● Excerpted data:
=-=-=

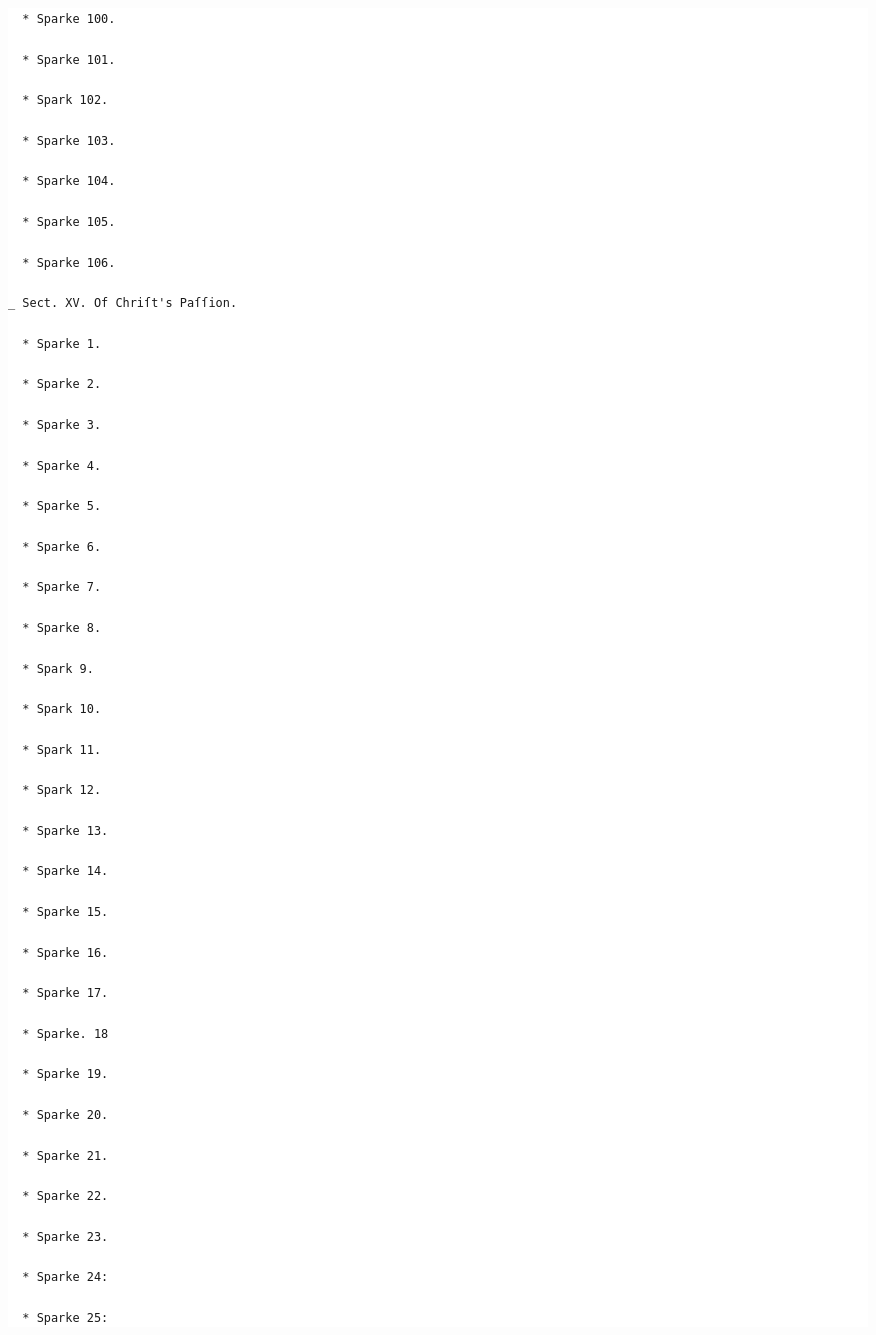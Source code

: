       * Sparke 100.

      * Sparke 101.

      * Spark 102.

      * Sparke 103.

      * Sparke 104.

      * Sparke 105.

      * Sparke 106.

    _ Sect. XV. Of Chriſt's Paſſion.

      * Sparke 1.

      * Sparke 2.

      * Sparke 3.

      * Sparke 4.

      * Sparke 5.

      * Sparke 6.

      * Sparke 7.

      * Sparke 8.

      * Spark 9.

      * Spark 10.

      * Spark 11.

      * Spark 12.

      * Sparke 13.

      * Sparke 14.

      * Sparke 15.

      * Sparke 16.

      * Sparke 17.

      * Sparke. 18

      * Sparke 19.

      * Sparke 20.

      * Sparke 21.

      * Sparke 22.

      * Sparke 23.

      * Sparke 24:

      * Sparke 25:
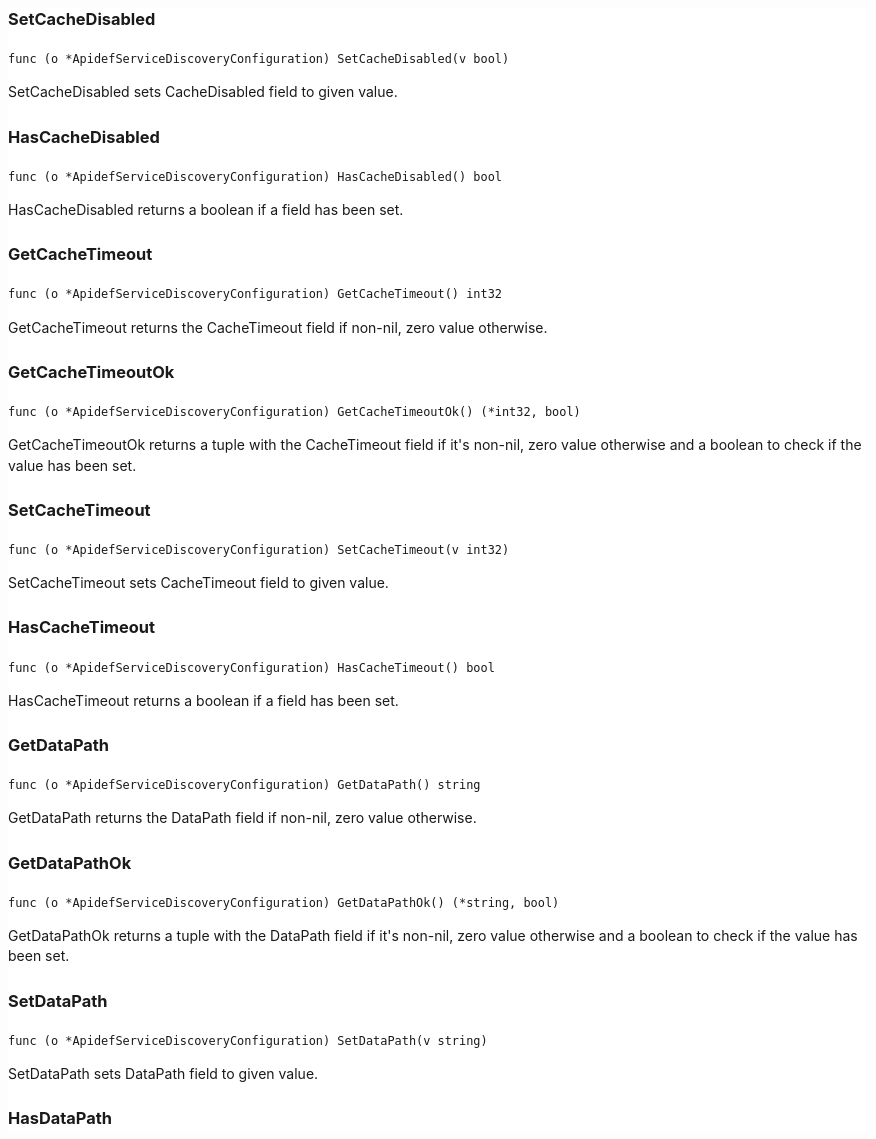 ### SetCacheDisabled

`func (o *ApidefServiceDiscoveryConfiguration) SetCacheDisabled(v bool)`

SetCacheDisabled sets CacheDisabled field to given value.

### HasCacheDisabled

`func (o *ApidefServiceDiscoveryConfiguration) HasCacheDisabled() bool`

HasCacheDisabled returns a boolean if a field has been set.

### GetCacheTimeout

`func (o *ApidefServiceDiscoveryConfiguration) GetCacheTimeout() int32`

GetCacheTimeout returns the CacheTimeout field if non-nil, zero value otherwise.

### GetCacheTimeoutOk

`func (o *ApidefServiceDiscoveryConfiguration) GetCacheTimeoutOk() (*int32, bool)`

GetCacheTimeoutOk returns a tuple with the CacheTimeout field if it's non-nil, zero value otherwise
and a boolean to check if the value has been set.

### SetCacheTimeout

`func (o *ApidefServiceDiscoveryConfiguration) SetCacheTimeout(v int32)`

SetCacheTimeout sets CacheTimeout field to given value.

### HasCacheTimeout

`func (o *ApidefServiceDiscoveryConfiguration) HasCacheTimeout() bool`

HasCacheTimeout returns a boolean if a field has been set.

### GetDataPath

`func (o *ApidefServiceDiscoveryConfiguration) GetDataPath() string`

GetDataPath returns the DataPath field if non-nil, zero value otherwise.

### GetDataPathOk

`func (o *ApidefServiceDiscoveryConfiguration) GetDataPathOk() (*string, bool)`

GetDataPathOk returns a tuple with the DataPath field if it's non-nil, zero value otherwise
and a boolean to check if the value has been set.

### SetDataPath

`func (o *ApidefServiceDiscoveryConfiguration) SetDataPath(v string)`

SetDataPath sets DataPath field to given value.

### HasDataPath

=-=-=

● What the task requires:
The string "GetCacheTimeoutOk" may occur in the listing; show every line where it does.

● Task solution:
### GetCacheTimeoutOk
`func (o *ApidefServiceDiscoveryConfiguration) GetCacheTimeoutOk() (*int32, bool)`
GetCacheTimeoutOk returns a tuple with the CacheTimeout field if it's non-nil, zero value otherwise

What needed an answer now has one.